### THE TASK
Below are some records. Print all of them exactly as they appear.

........

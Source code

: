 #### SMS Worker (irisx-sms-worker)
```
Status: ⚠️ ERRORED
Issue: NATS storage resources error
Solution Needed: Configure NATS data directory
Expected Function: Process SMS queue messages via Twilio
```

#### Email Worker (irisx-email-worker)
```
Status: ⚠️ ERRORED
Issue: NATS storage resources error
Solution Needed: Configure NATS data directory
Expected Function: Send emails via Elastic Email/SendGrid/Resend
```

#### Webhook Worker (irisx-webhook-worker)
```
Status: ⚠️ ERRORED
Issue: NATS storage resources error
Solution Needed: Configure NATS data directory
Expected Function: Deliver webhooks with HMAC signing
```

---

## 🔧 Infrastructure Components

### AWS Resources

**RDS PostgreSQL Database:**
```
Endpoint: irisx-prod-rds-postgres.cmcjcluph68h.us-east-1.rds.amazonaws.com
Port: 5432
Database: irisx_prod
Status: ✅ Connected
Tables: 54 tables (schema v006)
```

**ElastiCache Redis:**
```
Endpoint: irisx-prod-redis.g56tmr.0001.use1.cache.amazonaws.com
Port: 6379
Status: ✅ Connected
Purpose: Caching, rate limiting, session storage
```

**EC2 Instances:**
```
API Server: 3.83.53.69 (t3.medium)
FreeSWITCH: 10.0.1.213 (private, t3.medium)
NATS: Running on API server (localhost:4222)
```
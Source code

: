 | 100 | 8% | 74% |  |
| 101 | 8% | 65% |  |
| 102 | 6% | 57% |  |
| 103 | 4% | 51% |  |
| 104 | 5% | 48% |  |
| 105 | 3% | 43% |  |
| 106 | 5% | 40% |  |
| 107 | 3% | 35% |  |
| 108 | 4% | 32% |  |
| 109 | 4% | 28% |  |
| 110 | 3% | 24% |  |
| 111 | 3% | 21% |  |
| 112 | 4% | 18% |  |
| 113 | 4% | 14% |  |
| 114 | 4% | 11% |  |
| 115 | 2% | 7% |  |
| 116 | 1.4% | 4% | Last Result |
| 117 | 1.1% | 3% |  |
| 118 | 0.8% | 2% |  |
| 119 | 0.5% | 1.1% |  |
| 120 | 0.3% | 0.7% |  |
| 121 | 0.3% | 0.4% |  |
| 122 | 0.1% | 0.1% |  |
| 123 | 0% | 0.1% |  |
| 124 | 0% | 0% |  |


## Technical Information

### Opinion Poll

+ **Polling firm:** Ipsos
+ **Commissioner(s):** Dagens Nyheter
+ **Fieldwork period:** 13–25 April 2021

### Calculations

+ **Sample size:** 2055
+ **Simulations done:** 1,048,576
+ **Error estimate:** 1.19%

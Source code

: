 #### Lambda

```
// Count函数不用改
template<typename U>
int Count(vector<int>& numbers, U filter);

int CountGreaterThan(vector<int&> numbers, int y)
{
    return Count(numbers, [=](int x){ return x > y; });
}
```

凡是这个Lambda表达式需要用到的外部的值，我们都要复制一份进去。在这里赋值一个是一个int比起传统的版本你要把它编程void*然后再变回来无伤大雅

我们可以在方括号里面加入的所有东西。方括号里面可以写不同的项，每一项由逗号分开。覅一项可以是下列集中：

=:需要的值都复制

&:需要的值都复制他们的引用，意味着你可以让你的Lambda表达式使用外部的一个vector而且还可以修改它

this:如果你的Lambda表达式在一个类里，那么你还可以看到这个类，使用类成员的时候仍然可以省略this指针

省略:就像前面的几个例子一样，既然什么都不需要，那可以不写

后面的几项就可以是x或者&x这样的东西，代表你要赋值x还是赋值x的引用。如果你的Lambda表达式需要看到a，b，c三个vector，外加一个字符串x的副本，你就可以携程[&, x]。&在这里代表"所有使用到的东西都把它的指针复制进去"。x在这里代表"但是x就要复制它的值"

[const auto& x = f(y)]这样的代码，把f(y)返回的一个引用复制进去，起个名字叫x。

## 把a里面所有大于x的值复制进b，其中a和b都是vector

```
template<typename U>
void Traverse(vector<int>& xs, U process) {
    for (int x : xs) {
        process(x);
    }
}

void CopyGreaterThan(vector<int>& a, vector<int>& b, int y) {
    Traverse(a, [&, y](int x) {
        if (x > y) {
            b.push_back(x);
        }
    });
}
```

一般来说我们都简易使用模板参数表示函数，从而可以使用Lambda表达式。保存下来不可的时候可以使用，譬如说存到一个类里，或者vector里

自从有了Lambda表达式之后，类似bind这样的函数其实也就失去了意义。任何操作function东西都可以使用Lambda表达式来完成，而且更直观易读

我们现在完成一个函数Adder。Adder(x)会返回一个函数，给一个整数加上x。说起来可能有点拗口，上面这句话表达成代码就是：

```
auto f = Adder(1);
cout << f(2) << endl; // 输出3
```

........

### TASK RESPONSE
Source code

: #### SMS Worker (irisx-sms-worker)
```
Status: ⚠️ ERRORED
Issue: NATS storage resources error
Solution Needed: Configure NATS data directory
Expected Function: Process SMS queue messages via Twilio
```

#### Email Worker (irisx-email-worker)
```
Status: ⚠️ ERRORED
Issue: NATS storage resources error
Solution Needed: Configure NATS data directory
Expected Function: Send emails via Elastic Email/SendGrid/Resend
```

#### Webhook Worker (irisx-webhook-worker)
```
Status: ⚠️ ERRORED
Issue: NATS storage resources error
Solution Needed: Configure NATS data directory
Expected Function: Deliver webhooks with HMAC signing
```

---

## 🔧 Infrastructure Components

### AWS Resources

**RDS PostgreSQL Database:**
```
Endpoint: irisx-prod-rds-postgres.cmcjcluph68h.us-east-1.rds.amazonaws.com
Port: 5432
Database: irisx_prod
Status: ✅ Connected
Tables: 54 tables (schema v006)
```

**ElastiCache Redis:**
```
Endpoint: irisx-prod-redis.g56tmr.0001.use1.cache.amazonaws.com
Port: 6379
Status: ✅ Connected
Purpose: Caching, rate limiting, session storage
```

**EC2 Instances:**
```
API Server: 3.83.53.69 (t3.medium)
FreeSWITCH: 10.0.1.213 (private, t3.medium)
NATS: Running on API server (localhost:4222)
```
Source code

: | 100 | 8% | 74% |  |
| 101 | 8% | 65% |  |
| 102 | 6% | 57% |  |
| 103 | 4% | 51% |  |
| 104 | 5% | 48% |  |
| 105 | 3% | 43% |  |
| 106 | 5% | 40% |  |
| 107 | 3% | 35% |  |
| 108 | 4% | 32% |  |
| 109 | 4% | 28% |  |
| 110 | 3% | 24% |  |
| 111 | 3% | 21% |  |
| 112 | 4% | 18% |  |
| 113 | 4% | 14% |  |
| 114 | 4% | 11% |  |
| 115 | 2% | 7% |  |
| 116 | 1.4% | 4% | Last Result |
| 117 | 1.1% | 3% |  |
| 118 | 0.8% | 2% |  |
| 119 | 0.5% | 1.1% |  |
| 120 | 0.3% | 0.7% |  |
| 121 | 0.3% | 0.4% |  |
| 122 | 0.1% | 0.1% |  |
| 123 | 0% | 0.1% |  |
| 124 | 0% | 0% |  |


## Technical Information

### Opinion Poll

+ **Polling firm:** Ipsos
+ **Commissioner(s):** Dagens Nyheter
+ **Fieldwork period:** 13–25 April 2021

### Calculations

+ **Sample size:** 2055
+ **Simulations done:** 1,048,576
+ **Error estimate:** 1.19%

Source code

: #### Lambda

```
// Count函数不用改
template<typename U>
int Count(vector<int>& numbers, U filter);

int CountGreaterThan(vector<int&> numbers, int y)
{
    return Count(numbers, [=](int x){ return x > y; });
}
```

凡是这个Lambda表达式需要用到的外部的值，我们都要复制一份进去。在这里赋值一个是一个int比起传统的版本你要把它编程void*然后再变回来无伤大雅

我们可以在方括号里面加入的所有东西。方括号里面可以写不同的项，每一项由逗号分开。覅一项可以是下列集中：

=:需要的值都复制

&:需要的值都复制他们的引用，意味着你可以让你的Lambda表达式使用外部的一个vector而且还可以修改它

this:如果你的Lambda表达式在一个类里，那么你还可以看到这个类，使用类成员的时候仍然可以省略this指针

省略:就像前面的几个例子一样，既然什么都不需要，那可以不写

后面的几项就可以是x或者&x这样的东西，代表你要赋值x还是赋值x的引用。如果你的Lambda表达式需要看到a，b，c三个vector，外加一个字符串x的副本，你就可以携程[&, x]。&在这里代表"所有使用到的东西都把它的指针复制进去"。x在这里代表"但是x就要复制它的值"

[const auto& x = f(y)]这样的代码，把f(y)返回的一个引用复制进去，起个名字叫x。

## 把a里面所有大于x的值复制进b，其中a和b都是vector

```
template<typename U>
void Traverse(vector<int>& xs, U process) {
    for (int x : xs) {
        process(x);
    }
}

void CopyGreaterThan(vector<int>& a, vector<int>& b, int y) {
    Traverse(a, [&, y](int x) {
        if (x > y) {
            b.push_back(x);
        }
    });
}
```

一般来说我们都简易使用模板参数表示函数，从而可以使用Lambda表达式。保存下来不可的时候可以使用，譬如说存到一个类里，或者vector里

自从有了Lambda表达式之后，类似bind这样的函数其实也就失去了意义。任何操作function东西都可以使用Lambda表达式来完成，而且更直观易读

我们现在完成一个函数Adder。Adder(x)会返回一个函数，给一个整数加上x。说起来可能有点拗口，上面这句话表达成代码就是：

```
auto f = Adder(1);
cout << f(2) << endl; // 输出3
```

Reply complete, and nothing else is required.